Your goal
Every line of the entries below from the one containing "kann dies durch" to the one containing "der PDE entspricht.", both ends included, must be written out exactly. No other line belongs in the answer.

Supplied data
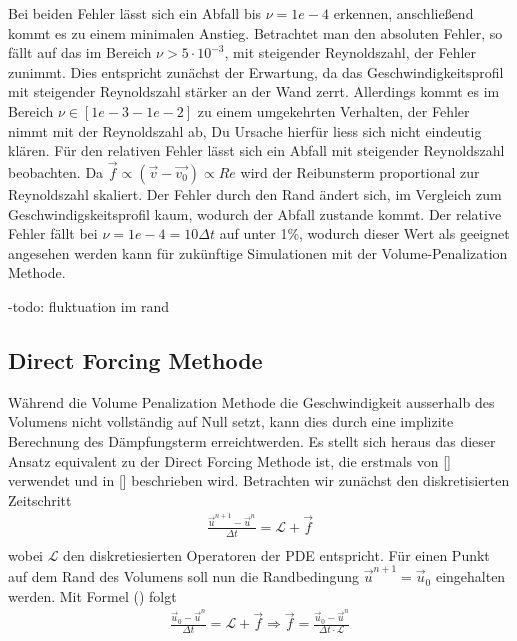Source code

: Bei beiden Fehler lässt sich ein Abfall bis $\nu=1e-4$ erkennen, anschließend kommt es zu einem minimalen Anstieg.
Betrachtet man den absoluten Fehler, so fällt auf das im Bereich $\nu>5\cdot10^{-3}$, mit steigender Reynoldszahl, der Fehler zunimmt.
Dies entspricht zunächst der Erwartung, da das Geschwindigkeitsprofil mit steigender Reynoldszahl stärker an der Wand zerrt.
Allerdings kommt es im Bereich $\nu \in [1e-3 - 1e-2]$ zu einem umgekehrten Verhalten, der Fehler nimmt mit der Reynoldszahl ab,
Du Ursache hierfür liess sich nicht eindeutig klären.
Für den relativen Fehler lässt sich ein Abfall mit steigender Reynoldszahl beobachten. Da $\vec{f} \propto (\vec{v}-\vec{v_0})  \propto Re$ wird der Reibunsterm
proportional zur Reynoldszahl skaliert. Der Fehler durch den Rand ändert sich, im Vergleich zum Geschwindigskeitsprofil kaum, wodurch der Abfall zustande kommt.
Der relative Fehler fällt bei $\nu=1e-4=10\Delta t$ auf unter 1\%, wodurch dieser Wert als geeignet angesehen werden kann für zukünftige Simulationen mit der Volume-Penalization Methode.

-todo: fluktuation im rand


\subsection{Direct Forcing Methode}
Während die Volume Penalization Methode die Geschwindigkeit ausserhalb des Volumens nicht vollständig auf Null setzt,
 kann dies durch eine implizite Berechnung des Dämpfungsterm erreichtwerden. Es stellt sich heraus das dieser Ansatz equivalent
  zu der Direct Forcing Methode ist, die erstmals von [] verwendet und in [] beschrieben wird.
Betrachten wir zunächst den diskretisierten Zeitschritt
\begin{align}
    \frac{\vec{u}^{n+1} -\vec{u}^n}{\Delta t} = \mathscr{L} + \vec{f}\\
\end{align}
wobei $\mathscr{L}$ den diskretiesierten Operatoren der PDE entspricht.
Für einen Punkt auf dem Rand des Volumens soll nun die Randbedingung $\vec{u}^{n+1} = \vec{u}_0$ eingehalten werden.
Mit Formel () folgt
\begin{align}
    \frac{\vec{u}_0 -\vec{u}^n}{\Delta t} = \mathscr{L} + \vec{f} \Rightarrow \vec{f} = \frac{\vec{u}_0 -\vec{u}^n}{\Delta t\cdot \mathscr{L}}\\
\end{align}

Response below
 kann dies durch eine implizite Berechnung des Dämpfungsterm erreichtwerden. Es stellt sich heraus das dieser Ansatz equivalent
  zu der Direct Forcing Methode ist, die erstmals von [] verwendet und in [] beschrieben wird.
Betrachten wir zunächst den diskretisierten Zeitschritt
\begin{align}
    \frac{\vec{u}^{n+1} -\vec{u}^n}{\Delta t} = \mathscr{L} + \vec{f}\\
\end{align}
wobei $\mathscr{L}$ den diskretiesierten Operatoren der PDE entspricht.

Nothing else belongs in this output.